Exercise prompt - The word "FATAL" occurs in some lines of the listing. Copy those lines.

Data to use -
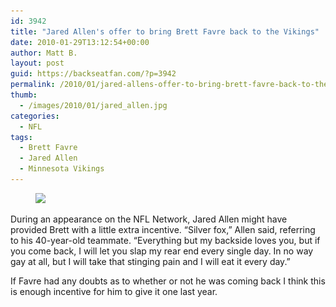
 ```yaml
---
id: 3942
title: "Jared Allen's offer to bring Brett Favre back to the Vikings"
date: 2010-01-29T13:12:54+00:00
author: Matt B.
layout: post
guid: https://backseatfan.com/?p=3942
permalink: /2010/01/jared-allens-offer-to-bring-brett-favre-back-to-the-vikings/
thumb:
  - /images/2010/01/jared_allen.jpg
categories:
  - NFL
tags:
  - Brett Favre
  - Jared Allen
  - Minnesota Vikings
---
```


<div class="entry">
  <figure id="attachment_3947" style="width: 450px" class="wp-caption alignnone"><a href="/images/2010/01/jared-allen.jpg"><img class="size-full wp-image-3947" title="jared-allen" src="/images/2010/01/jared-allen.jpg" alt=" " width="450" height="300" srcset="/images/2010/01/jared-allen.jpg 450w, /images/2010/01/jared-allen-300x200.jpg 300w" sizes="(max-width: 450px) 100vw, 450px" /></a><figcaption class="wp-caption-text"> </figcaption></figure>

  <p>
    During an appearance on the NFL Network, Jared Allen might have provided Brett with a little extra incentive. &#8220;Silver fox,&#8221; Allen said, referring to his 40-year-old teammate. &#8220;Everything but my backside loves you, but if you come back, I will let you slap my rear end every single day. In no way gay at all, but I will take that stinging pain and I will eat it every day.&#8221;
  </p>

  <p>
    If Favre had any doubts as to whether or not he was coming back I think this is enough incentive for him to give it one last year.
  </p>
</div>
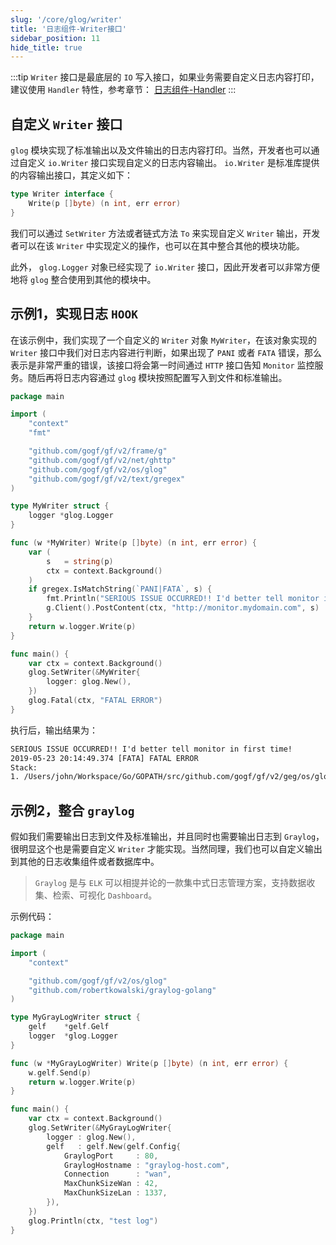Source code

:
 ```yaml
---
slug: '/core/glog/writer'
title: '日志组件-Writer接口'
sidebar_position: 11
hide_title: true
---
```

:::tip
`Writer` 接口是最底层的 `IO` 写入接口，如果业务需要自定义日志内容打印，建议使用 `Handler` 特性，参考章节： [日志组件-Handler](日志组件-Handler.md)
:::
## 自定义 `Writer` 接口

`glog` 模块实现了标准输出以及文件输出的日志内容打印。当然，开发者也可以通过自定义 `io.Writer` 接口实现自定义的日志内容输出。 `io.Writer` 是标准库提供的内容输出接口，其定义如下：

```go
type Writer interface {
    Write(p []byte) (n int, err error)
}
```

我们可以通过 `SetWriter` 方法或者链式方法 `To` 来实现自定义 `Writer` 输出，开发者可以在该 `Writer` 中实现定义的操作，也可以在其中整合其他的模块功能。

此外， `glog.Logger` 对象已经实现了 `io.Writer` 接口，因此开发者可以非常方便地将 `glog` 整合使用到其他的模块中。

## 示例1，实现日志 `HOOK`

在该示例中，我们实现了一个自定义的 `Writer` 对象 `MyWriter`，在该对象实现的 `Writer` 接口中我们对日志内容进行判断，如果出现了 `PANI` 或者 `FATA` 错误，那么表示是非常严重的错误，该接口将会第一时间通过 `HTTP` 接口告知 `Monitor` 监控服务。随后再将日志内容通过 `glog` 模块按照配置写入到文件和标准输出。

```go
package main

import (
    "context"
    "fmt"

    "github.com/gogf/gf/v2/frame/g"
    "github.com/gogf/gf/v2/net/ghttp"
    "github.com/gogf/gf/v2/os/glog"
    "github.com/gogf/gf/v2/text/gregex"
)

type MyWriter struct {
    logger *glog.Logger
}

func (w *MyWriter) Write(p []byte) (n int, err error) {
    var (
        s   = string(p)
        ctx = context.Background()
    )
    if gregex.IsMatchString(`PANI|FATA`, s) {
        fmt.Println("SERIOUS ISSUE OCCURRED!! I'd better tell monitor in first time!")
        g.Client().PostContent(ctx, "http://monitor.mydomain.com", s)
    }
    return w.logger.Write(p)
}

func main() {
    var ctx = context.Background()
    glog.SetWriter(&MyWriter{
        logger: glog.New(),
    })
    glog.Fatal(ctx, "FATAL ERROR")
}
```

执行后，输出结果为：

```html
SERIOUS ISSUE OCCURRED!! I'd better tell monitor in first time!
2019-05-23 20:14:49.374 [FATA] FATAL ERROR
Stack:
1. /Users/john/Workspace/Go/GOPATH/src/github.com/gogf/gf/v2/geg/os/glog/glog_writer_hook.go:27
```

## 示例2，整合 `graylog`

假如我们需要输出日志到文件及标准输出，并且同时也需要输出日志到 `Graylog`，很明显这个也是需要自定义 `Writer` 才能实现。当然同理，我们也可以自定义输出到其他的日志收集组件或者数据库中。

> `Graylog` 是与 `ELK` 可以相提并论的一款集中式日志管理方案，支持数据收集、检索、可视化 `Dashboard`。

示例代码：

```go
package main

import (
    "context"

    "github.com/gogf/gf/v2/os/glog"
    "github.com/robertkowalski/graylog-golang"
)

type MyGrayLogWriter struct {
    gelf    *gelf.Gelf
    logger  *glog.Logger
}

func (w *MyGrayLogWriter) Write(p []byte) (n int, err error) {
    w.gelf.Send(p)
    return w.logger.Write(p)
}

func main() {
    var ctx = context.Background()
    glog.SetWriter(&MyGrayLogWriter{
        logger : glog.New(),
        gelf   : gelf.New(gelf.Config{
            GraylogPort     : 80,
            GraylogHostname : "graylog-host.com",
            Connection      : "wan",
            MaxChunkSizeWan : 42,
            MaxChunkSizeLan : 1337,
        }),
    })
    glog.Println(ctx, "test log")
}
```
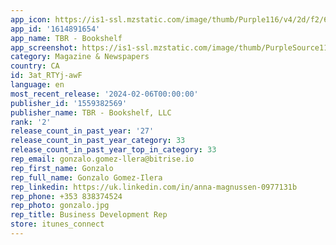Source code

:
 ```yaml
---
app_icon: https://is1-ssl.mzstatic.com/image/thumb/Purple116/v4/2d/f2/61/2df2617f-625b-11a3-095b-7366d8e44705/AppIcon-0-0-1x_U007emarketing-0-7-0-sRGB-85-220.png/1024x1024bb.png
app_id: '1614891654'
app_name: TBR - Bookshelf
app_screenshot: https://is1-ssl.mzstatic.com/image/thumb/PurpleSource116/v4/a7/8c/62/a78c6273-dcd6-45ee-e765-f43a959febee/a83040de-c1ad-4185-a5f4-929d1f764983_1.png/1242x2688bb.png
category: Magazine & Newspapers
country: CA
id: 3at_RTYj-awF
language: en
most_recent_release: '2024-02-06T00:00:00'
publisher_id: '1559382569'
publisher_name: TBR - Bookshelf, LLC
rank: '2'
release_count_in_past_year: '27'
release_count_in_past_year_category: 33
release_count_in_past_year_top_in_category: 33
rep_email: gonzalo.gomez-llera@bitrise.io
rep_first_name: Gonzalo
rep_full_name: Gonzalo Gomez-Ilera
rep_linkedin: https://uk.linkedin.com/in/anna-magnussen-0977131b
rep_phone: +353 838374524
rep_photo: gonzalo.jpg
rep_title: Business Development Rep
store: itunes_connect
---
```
==
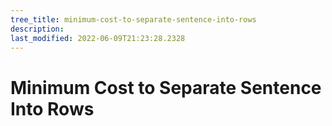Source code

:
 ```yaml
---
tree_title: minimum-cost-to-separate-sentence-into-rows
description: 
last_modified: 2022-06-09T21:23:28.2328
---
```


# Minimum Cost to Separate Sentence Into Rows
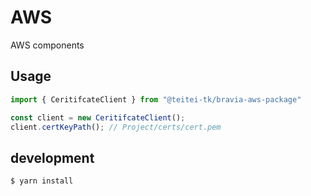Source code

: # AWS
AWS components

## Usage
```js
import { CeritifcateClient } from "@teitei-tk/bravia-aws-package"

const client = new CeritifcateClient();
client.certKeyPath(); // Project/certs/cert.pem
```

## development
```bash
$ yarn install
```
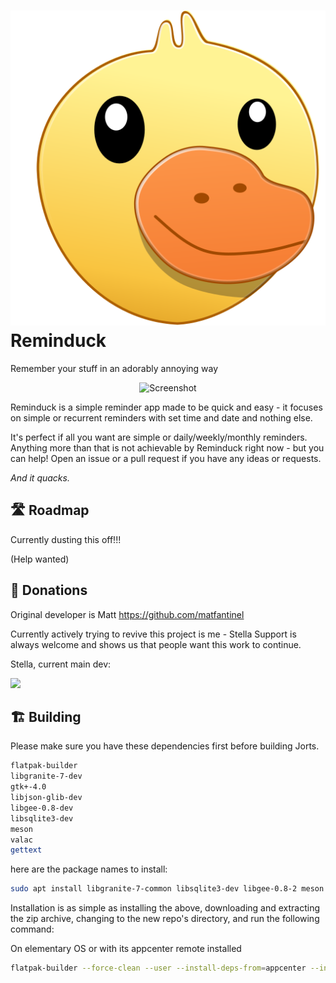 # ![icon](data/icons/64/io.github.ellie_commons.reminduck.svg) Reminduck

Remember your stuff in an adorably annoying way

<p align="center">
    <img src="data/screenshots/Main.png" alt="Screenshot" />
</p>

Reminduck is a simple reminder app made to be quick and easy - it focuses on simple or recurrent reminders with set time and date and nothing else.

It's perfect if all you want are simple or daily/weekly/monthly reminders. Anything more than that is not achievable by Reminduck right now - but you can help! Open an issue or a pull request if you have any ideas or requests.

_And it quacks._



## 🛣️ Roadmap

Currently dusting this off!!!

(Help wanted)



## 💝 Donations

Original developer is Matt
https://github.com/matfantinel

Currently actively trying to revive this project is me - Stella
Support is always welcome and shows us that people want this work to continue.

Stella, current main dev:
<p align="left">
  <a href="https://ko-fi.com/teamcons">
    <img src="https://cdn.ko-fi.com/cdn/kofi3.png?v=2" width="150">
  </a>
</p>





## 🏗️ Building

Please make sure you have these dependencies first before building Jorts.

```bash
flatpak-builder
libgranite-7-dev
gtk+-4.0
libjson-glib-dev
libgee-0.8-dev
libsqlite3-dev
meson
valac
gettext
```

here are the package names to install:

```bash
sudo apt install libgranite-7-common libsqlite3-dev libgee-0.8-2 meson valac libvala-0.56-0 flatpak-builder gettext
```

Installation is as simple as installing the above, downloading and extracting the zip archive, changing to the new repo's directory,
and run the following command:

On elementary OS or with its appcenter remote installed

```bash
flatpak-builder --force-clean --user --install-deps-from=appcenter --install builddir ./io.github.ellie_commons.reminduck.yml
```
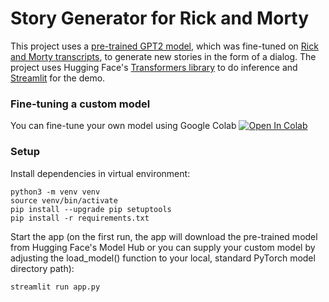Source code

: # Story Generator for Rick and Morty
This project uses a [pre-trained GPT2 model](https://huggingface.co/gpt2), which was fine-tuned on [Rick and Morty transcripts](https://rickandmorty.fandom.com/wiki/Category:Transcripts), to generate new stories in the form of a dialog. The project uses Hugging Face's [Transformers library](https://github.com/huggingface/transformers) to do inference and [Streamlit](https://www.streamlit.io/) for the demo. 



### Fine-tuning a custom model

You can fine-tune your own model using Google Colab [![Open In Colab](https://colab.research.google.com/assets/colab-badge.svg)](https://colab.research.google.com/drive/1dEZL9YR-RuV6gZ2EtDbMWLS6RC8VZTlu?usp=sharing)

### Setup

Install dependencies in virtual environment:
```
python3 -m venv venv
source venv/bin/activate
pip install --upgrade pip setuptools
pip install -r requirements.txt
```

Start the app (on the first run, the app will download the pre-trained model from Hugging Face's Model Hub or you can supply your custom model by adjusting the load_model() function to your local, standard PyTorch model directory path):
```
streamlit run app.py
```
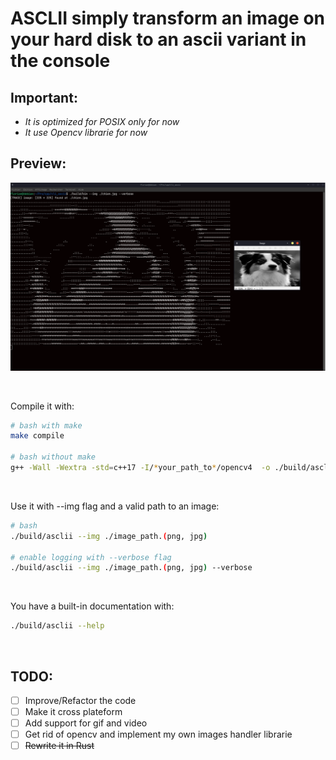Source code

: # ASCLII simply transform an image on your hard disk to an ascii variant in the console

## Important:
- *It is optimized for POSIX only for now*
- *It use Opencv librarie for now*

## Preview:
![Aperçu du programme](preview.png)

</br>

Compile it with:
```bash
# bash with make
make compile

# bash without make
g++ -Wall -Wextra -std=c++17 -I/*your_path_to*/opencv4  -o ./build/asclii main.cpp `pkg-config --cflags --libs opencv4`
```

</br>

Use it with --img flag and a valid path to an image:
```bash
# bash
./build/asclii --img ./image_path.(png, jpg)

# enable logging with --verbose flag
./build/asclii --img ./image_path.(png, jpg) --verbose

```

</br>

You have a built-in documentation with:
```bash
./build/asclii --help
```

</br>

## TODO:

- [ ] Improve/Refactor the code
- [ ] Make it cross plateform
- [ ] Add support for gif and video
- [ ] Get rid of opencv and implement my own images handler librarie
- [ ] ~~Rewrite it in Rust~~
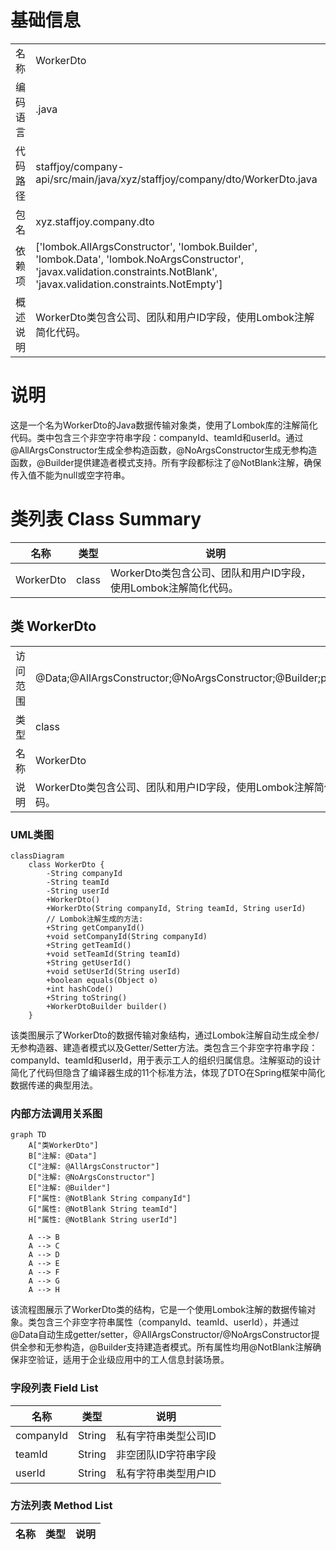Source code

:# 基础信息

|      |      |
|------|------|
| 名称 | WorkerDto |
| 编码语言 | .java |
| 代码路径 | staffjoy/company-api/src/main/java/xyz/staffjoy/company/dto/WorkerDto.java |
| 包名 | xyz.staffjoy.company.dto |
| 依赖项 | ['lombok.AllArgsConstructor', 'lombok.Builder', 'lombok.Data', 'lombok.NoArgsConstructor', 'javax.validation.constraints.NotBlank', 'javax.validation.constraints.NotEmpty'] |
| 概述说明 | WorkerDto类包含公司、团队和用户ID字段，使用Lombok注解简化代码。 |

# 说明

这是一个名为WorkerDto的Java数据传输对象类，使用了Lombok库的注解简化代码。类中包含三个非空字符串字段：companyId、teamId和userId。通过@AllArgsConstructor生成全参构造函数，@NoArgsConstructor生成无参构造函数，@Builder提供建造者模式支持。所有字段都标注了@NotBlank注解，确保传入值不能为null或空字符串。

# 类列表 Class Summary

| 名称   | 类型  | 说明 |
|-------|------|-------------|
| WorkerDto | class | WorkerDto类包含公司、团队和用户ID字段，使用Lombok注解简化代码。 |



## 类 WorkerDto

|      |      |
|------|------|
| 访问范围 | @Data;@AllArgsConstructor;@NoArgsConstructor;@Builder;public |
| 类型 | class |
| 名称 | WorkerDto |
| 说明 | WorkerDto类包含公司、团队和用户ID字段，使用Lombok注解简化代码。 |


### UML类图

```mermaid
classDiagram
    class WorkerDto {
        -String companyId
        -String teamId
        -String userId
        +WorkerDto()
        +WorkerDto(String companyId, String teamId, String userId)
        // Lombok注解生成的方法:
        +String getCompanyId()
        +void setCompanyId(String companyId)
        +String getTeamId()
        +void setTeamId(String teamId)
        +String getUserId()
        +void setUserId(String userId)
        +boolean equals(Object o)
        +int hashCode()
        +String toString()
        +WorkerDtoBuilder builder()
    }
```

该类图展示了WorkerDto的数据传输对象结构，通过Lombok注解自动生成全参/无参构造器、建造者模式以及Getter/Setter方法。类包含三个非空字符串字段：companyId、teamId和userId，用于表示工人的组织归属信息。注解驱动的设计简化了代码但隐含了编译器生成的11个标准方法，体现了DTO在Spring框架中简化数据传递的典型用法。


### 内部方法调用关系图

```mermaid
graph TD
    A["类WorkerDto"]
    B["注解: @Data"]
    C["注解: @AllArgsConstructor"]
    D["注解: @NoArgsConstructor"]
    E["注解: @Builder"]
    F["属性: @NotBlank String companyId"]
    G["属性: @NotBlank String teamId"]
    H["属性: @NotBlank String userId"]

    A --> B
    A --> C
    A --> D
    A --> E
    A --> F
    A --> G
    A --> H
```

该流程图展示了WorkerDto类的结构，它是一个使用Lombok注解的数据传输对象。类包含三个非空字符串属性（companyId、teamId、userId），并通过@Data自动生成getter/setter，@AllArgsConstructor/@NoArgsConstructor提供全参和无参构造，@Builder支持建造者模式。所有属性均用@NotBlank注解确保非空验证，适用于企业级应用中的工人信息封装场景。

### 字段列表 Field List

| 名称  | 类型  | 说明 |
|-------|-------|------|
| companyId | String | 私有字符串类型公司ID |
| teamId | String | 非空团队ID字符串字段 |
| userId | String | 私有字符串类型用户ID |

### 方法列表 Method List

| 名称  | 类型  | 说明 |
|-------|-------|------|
---
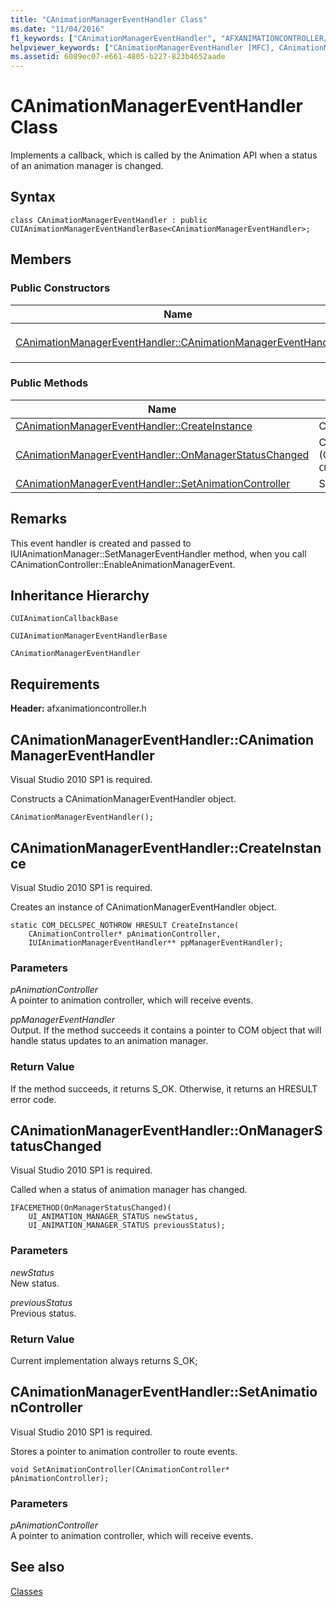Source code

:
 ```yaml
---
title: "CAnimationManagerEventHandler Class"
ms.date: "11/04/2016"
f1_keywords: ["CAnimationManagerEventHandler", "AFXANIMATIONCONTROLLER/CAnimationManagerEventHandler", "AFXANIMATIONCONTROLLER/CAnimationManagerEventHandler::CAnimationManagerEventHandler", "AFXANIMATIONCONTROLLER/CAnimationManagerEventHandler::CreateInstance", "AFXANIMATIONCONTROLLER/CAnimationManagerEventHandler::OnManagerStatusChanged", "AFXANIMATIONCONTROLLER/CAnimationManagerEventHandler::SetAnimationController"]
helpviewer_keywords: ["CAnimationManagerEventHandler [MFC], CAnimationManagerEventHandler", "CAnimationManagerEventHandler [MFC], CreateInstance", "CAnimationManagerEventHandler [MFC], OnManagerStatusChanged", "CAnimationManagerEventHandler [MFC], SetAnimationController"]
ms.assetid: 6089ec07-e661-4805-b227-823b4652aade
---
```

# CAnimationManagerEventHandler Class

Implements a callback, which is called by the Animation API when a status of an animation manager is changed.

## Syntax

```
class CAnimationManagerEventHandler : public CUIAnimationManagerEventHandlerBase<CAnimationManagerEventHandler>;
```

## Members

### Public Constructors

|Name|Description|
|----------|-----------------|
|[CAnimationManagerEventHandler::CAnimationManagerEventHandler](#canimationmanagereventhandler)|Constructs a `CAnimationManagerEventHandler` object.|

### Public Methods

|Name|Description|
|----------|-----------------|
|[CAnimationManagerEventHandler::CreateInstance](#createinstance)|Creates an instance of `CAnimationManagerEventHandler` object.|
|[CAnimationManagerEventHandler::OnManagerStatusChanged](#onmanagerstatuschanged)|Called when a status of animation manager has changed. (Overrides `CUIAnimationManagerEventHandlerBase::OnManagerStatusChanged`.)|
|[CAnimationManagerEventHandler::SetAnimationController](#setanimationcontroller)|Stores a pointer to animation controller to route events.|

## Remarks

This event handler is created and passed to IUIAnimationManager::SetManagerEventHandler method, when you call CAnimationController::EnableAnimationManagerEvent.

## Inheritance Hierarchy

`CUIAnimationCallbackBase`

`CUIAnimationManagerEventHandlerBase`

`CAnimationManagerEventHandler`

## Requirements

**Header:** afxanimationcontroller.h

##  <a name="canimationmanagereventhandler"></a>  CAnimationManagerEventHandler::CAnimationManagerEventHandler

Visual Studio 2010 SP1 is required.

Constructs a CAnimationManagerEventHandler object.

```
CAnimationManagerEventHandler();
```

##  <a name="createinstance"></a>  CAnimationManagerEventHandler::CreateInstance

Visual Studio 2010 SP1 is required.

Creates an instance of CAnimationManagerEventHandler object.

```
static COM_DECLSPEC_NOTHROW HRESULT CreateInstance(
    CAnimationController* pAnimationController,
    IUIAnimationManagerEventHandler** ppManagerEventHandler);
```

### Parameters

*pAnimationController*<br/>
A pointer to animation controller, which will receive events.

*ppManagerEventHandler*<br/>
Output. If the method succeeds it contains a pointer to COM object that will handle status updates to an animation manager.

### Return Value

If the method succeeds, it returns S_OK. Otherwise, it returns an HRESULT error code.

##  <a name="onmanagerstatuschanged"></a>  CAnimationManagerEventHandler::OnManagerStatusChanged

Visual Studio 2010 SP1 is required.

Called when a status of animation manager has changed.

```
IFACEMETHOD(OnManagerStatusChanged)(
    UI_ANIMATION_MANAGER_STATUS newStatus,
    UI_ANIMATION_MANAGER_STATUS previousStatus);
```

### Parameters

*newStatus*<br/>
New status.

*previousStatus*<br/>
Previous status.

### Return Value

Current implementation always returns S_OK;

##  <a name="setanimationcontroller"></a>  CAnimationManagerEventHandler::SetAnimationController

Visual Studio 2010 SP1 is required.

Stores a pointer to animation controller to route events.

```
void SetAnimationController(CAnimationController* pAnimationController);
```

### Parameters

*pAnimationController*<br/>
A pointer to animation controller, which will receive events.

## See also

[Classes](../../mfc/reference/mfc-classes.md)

Expected answer -
    glog.Fatal(ctx, "FATAL ERROR")
2019-05-23 20:14:49.374 [FATA] FATAL ERROR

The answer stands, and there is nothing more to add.